Новое: явление чиновника-марксиста. Маркс был знаменем личного подвига, теперь он знамя благополучия.
Разбираю первое, — как я отдался идее. Перед моими глазами на вечере ВАПа в темном уголке стоят два молодых поэта из перевальцев и робко объясняют Замошкину мотивы своего перехода к ВАПовцам. Они говорят, что <перед ними> стоит вопрос, — печататься, значит, быть «на посту», не печататься — быть у перевальцев. И говорят: «Назовите хоть одного писателя, чтобы работал теперь, не входя в компромисс». Замошкин горячо протестовал, но, конечно, безуспешно. После он характеризовал все это «полнейшим разложением».
Вспоминаю свое время, там было совсем иначе: я вступал в нашу боевую группу не для того, чтобы устроиться.

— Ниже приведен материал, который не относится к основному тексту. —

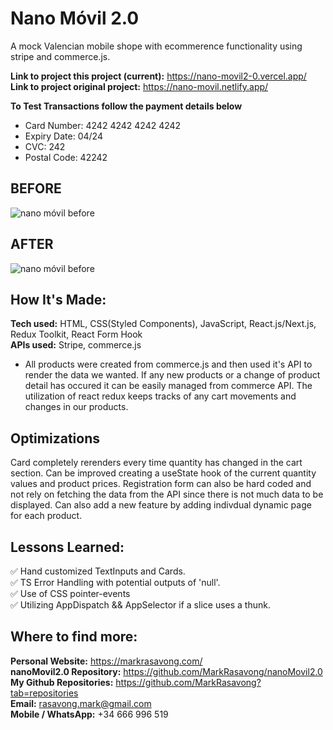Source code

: # Nano Móvil 2.0

A mock Valencian mobile shope with ecommerence functionality using stripe and commerce.js.

**Link to project this project (current):** https://nano-movil2-0.vercel.app/ <br>
**Link to project original project:** https://nano-movil.netlify.app/

**To Test Transactions follow the payment details below**

- Card Number: 4242 4242 4242 4242
- Expiry Date: 04/24
- CVC: 242
- Postal Code: 42242

## BEFORE

![nano móvil before](./nano_animation.gif)

## AFTER

![nano móvil before](./nano2-0.gif)

## How It's Made:

**Tech used:** HTML, CSS(Styled Components), JavaScript, React.js/Next.js, Redux Toolkit, React Form Hook <br>
**APIs used:** Stripe, commerce.js

- All products were created from commerce.js and then used it's API to render the data we wanted. If any new products or a change of product detail has occured it can be easily managed from commerce API. The utilization of react redux keeps tracks of any cart movements and changes in our products.

## Optimizations

Card completely rerenders every time quantity has changed in the cart section. Can be improved creating a useState hook of the current quantity values and product prices. Registration form can also be hard coded and not rely on fetching the data from the API since there is not much data to be displayed. Can also add a new feature by adding indivdual dynamic page for each product.

## Lessons Learned:

✅ Hand customized TextInputs and Cards. <br>
✅ TS Error Handling with potential outputs of 'null'. <br>
✅ Use of CSS pointer-events <br>
✅ Utilizing AppDispatch && AppSelector if a slice uses a thunk. <br>

## Where to find more:

**Personal Website:** https://markrasavong.com/ <br>
**nanoMovil2.0 Repository:** https://github.com/MarkRasavong/nanoMovil2.0 <br>
**My Github Repositories:** https://github.com/MarkRasavong?tab=repositories <br>
**Email:** rasavong.mark@gmail.com <br>
**Mobile / WhatsApp:** +34 666 996 519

Я верил, но эта вера рождалась, ясно вижу, из неверия моего: я не имел сил быть с самим собой, передо мной была пропасть и, как хорошо помню, пропасть эта
Сила марксизма состоит в том же самом, что было в религии: входить в сознание необразованных масс общества. Но религия входила в сознание на основе прирожденных способностей человека в несчастии — искать Утешителя, в счастии — благодарить высшего Хозяина жизни. Идеи социализма овладевают сознанием масс через посредство их повседневных интересов здесь на земле…
Только вера в Бога или…
Две женщины между собой говорили о всем понемножку, одна рассказала, что у них умерла учительница.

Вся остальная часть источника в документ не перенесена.